• [ASSIGNMENT]:
Which lines of the records contain the word "juice"? Copy each one.

Data entries:
※

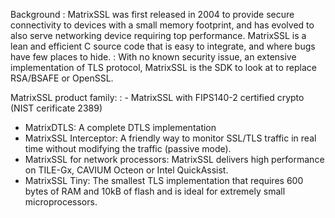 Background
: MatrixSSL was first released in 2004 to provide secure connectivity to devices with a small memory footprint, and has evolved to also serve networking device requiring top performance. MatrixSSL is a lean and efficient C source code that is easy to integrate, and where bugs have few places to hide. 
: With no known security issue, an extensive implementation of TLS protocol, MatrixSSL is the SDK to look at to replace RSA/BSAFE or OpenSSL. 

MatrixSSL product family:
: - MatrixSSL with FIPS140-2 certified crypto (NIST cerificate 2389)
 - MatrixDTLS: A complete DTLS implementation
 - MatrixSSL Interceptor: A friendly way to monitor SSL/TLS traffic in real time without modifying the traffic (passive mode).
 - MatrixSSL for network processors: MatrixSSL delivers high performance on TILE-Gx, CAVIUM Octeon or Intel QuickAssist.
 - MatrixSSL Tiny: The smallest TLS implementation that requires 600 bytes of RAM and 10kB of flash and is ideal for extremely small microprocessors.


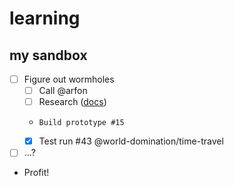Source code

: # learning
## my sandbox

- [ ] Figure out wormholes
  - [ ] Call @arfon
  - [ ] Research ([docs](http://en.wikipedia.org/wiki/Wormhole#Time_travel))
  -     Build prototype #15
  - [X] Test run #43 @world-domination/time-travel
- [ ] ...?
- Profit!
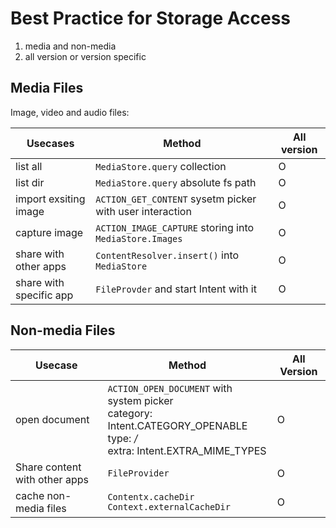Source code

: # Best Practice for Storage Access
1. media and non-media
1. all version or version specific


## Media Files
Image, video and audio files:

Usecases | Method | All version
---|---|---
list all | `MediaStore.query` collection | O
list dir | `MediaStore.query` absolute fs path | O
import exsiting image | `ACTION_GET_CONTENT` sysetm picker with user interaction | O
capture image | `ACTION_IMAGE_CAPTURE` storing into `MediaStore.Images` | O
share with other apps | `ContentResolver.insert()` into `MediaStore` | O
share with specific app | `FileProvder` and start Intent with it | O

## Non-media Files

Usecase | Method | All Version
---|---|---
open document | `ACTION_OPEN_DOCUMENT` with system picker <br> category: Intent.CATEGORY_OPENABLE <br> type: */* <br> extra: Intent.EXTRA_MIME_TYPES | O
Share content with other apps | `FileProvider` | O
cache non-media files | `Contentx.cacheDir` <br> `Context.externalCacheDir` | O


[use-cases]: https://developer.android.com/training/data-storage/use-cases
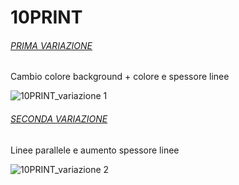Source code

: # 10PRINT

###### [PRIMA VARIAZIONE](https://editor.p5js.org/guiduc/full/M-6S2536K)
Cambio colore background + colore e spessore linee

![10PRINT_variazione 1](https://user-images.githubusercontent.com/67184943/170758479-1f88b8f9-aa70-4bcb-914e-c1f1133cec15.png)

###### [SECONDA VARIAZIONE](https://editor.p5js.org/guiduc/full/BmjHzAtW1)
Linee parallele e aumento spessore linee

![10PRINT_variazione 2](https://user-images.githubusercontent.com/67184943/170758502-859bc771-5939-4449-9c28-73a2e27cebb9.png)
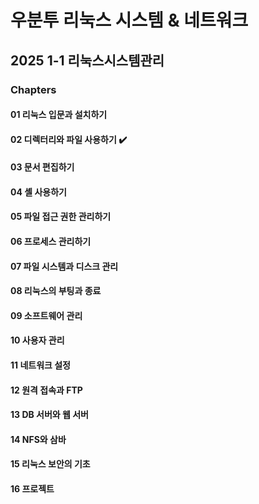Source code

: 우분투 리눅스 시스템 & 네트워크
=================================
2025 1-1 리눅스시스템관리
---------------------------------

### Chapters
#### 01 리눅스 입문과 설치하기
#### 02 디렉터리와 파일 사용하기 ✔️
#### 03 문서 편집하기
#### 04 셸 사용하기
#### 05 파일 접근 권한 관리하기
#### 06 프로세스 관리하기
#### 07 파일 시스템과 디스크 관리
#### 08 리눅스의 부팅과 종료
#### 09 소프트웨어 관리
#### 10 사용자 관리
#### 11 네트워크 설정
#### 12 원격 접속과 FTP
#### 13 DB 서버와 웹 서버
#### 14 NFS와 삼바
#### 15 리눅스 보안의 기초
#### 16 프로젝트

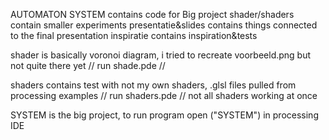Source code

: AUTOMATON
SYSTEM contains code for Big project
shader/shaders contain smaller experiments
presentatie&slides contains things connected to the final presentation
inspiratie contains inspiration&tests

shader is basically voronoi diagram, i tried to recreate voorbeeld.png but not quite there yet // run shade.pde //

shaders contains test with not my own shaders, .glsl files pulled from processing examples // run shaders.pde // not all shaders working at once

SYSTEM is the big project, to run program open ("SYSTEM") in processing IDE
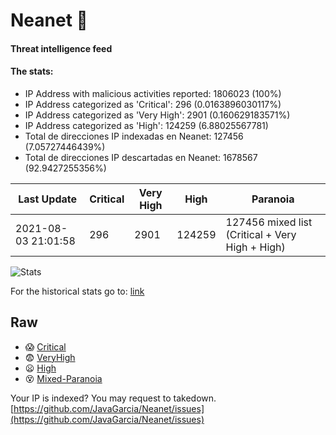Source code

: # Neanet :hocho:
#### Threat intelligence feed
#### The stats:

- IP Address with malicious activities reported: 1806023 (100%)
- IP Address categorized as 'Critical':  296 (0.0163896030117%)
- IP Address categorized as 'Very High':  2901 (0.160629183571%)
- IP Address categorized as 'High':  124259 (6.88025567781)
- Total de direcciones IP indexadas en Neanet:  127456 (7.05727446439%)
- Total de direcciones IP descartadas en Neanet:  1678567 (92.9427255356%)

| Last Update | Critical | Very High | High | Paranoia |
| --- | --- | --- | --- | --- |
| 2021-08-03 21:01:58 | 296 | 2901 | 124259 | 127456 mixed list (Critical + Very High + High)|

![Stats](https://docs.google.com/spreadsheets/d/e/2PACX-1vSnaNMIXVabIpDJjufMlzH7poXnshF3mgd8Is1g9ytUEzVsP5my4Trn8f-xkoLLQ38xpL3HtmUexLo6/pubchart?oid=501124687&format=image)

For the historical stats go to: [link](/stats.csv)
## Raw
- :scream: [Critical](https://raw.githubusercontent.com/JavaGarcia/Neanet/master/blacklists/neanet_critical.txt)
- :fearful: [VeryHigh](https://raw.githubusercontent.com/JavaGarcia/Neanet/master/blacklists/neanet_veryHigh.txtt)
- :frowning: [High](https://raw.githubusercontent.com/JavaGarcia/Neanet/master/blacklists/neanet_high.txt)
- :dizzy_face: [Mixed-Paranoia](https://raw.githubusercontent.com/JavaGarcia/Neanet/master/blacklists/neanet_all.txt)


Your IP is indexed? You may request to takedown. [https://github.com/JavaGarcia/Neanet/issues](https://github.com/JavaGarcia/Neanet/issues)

※

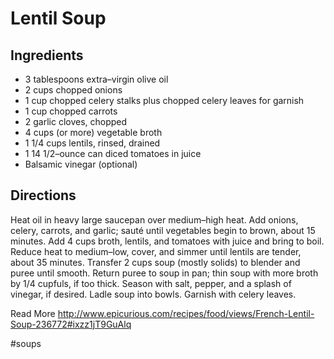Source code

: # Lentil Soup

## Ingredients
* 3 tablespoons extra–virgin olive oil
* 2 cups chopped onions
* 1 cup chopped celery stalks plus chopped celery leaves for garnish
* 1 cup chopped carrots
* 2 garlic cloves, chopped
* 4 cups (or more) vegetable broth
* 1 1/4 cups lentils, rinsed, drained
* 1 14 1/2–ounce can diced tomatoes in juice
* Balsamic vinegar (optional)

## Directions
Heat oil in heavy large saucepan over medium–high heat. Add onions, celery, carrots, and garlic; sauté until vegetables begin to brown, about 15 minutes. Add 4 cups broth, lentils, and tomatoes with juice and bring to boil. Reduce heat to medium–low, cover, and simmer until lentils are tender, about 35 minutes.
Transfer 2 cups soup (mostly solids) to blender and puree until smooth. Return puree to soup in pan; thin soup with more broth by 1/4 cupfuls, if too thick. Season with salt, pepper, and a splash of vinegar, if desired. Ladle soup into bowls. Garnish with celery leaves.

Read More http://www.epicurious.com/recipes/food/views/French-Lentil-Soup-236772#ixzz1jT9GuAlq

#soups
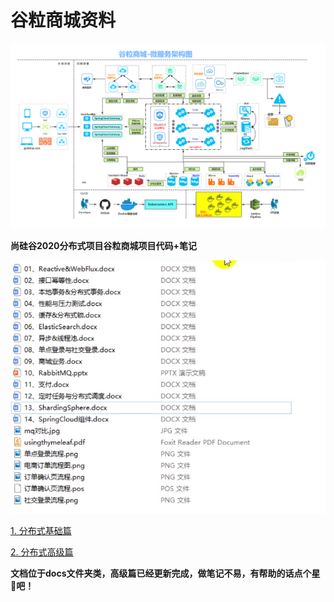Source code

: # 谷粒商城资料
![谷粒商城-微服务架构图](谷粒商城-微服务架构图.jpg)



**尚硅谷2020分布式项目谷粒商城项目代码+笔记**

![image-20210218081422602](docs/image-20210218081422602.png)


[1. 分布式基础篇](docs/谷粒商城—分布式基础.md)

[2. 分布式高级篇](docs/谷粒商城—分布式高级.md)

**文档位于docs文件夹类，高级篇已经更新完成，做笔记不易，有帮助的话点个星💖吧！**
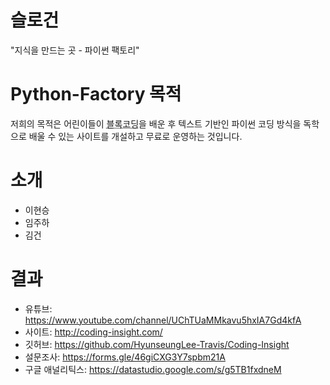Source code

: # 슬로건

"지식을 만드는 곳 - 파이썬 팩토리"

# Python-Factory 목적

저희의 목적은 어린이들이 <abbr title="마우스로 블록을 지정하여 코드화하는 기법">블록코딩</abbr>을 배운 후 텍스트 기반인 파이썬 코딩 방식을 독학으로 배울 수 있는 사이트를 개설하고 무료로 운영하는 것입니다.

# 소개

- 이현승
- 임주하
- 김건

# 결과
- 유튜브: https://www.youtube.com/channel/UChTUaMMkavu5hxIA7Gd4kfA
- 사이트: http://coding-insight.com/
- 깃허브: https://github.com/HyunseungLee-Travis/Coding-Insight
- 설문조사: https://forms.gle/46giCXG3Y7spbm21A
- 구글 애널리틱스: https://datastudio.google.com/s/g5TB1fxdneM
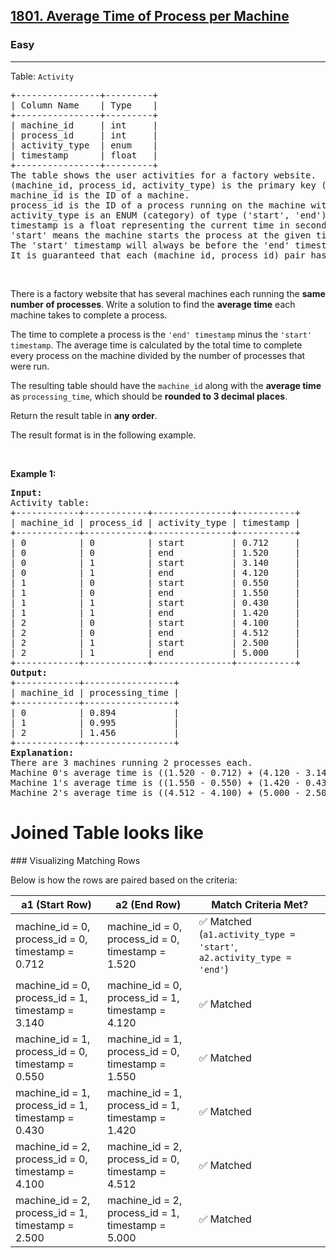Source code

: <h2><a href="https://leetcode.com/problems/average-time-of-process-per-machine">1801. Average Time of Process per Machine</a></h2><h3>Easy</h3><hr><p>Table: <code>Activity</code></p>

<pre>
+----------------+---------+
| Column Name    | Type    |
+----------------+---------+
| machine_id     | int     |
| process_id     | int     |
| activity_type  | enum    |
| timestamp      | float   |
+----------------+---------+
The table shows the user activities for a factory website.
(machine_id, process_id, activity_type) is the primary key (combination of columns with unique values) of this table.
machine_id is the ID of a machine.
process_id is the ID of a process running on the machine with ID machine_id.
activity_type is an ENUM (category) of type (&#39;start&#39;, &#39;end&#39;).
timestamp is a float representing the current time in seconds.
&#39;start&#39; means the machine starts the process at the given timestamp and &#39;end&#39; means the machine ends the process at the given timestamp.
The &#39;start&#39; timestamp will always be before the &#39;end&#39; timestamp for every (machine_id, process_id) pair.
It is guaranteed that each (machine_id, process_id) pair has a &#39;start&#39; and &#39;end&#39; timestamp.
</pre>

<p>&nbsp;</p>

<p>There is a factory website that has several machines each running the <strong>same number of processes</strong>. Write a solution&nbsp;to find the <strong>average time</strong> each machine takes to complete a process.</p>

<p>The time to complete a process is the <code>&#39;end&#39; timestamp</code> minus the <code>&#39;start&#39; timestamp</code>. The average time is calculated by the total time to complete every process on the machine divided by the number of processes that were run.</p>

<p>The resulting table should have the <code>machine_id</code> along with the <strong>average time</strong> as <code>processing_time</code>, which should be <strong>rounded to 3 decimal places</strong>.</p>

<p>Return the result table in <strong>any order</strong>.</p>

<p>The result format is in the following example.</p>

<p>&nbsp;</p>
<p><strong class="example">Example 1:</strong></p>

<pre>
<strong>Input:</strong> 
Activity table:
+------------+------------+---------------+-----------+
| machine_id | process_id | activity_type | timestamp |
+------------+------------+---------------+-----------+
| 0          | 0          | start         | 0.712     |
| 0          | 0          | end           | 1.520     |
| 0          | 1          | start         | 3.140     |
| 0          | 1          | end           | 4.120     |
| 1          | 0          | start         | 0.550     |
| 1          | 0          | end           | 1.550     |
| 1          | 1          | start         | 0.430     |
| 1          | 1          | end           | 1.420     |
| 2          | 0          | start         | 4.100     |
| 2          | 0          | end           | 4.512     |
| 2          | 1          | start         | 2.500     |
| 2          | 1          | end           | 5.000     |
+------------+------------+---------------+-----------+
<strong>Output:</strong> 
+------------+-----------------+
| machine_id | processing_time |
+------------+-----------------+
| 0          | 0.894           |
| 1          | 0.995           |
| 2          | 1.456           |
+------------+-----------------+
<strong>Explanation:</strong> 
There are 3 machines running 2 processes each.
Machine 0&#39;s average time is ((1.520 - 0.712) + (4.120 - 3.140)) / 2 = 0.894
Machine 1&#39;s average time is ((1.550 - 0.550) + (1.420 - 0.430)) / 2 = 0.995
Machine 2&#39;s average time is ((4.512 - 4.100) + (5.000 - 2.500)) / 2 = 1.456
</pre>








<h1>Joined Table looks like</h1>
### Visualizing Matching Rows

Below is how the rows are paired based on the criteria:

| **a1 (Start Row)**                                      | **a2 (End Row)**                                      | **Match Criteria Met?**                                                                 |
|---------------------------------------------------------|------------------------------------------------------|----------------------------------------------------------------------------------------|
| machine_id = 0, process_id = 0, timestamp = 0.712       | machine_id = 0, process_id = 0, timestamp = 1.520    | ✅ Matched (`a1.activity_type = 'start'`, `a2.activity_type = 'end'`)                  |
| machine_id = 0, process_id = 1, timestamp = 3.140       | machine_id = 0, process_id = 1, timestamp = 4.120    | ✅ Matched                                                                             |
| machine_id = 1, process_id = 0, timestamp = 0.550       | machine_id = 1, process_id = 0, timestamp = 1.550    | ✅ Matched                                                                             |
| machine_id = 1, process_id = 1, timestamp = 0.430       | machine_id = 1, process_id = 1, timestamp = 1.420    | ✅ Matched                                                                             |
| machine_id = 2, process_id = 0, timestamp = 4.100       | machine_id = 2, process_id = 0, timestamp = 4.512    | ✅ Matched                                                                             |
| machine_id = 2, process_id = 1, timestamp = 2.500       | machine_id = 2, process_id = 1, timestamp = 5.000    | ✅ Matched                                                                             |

※

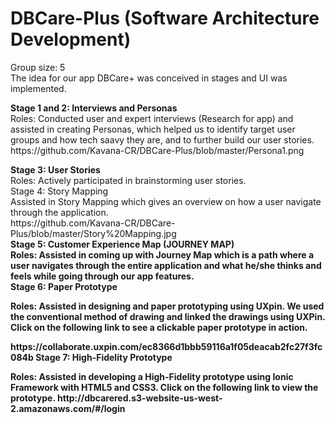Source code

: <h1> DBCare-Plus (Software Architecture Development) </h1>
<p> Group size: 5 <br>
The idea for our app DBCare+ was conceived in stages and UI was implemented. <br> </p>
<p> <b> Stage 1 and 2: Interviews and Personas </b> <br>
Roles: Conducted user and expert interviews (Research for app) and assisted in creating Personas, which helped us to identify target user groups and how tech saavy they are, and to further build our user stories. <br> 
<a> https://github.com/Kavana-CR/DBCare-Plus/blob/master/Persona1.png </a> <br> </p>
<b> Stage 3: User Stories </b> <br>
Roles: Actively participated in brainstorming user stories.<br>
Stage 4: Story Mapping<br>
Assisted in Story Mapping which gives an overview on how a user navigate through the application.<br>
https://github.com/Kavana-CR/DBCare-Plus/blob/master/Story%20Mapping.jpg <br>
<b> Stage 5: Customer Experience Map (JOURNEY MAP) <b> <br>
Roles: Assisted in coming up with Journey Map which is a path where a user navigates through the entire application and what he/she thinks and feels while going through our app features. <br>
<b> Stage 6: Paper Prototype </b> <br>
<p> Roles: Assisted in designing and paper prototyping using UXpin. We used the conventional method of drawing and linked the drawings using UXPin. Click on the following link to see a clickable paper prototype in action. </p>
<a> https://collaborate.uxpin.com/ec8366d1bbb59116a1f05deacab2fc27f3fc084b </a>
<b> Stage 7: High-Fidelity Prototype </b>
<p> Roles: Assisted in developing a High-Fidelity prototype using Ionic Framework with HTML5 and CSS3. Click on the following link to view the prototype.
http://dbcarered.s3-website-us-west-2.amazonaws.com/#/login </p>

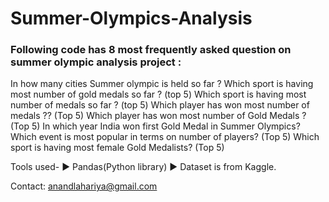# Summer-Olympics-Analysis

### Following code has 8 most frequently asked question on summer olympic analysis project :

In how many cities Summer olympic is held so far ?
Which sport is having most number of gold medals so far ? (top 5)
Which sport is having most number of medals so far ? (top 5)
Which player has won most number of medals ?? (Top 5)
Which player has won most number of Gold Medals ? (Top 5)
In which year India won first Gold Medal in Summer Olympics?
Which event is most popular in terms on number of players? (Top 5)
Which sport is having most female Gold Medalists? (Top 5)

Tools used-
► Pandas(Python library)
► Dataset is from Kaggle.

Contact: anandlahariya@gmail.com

※

• [EXERCISE SOLUTION]:
* 1 14 1/2–ounce can diced tomatoes in juice
Heat oil in heavy large saucepan over medium–high heat. Add onions, celery, carrots, and garlic; sauté until vegetables begin to brown, about 15 minutes. Add 4 cups broth, lentils, and tomatoes with juice and bring to boil. Reduce heat to medium–low, cover, and simmer until lentils are tender, about 35 minutes.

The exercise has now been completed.